▸ **Items from a data source**
____________________

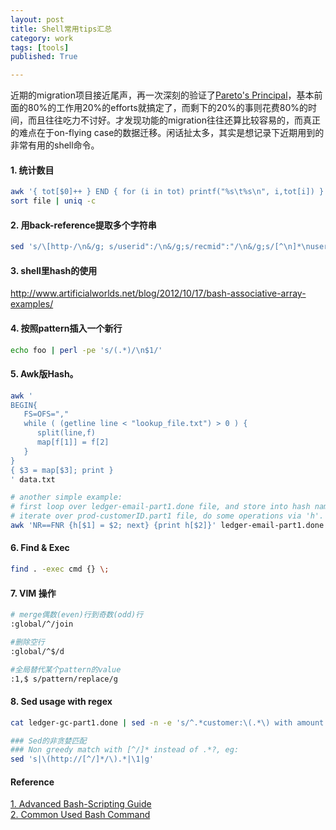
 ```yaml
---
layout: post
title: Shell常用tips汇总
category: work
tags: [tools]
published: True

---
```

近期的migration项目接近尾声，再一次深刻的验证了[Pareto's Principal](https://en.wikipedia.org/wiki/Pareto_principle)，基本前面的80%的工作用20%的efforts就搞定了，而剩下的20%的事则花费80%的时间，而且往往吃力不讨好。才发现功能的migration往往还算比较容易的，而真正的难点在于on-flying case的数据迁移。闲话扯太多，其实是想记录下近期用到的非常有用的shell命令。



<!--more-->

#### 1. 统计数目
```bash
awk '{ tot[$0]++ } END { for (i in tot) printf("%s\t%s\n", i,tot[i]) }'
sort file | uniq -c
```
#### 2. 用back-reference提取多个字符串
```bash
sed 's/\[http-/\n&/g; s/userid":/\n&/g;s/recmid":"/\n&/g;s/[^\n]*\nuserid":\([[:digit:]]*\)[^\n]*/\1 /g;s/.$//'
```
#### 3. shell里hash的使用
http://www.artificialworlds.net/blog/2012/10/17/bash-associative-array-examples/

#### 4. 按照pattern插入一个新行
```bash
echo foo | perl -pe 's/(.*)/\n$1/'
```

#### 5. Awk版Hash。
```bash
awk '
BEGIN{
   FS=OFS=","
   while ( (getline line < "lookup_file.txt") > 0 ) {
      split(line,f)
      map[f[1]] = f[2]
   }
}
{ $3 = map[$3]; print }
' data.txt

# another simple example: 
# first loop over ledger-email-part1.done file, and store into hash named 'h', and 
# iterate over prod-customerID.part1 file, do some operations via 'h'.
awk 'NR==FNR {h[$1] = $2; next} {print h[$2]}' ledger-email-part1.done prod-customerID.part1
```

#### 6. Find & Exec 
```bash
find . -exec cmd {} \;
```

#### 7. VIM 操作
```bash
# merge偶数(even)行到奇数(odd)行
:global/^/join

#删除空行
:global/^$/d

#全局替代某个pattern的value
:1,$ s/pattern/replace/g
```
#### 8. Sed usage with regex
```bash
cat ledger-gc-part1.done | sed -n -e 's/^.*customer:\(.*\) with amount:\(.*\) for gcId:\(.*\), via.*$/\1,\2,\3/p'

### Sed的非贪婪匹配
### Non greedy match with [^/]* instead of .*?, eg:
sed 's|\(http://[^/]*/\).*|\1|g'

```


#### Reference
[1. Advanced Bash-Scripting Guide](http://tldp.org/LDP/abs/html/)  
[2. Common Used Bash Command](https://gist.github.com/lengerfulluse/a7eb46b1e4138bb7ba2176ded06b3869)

____________________

▸ **TRY IT**
Whenever the word "email" occurs in a line of the records, that line counts once; state the total alone.

▸ **RESPONSE**
2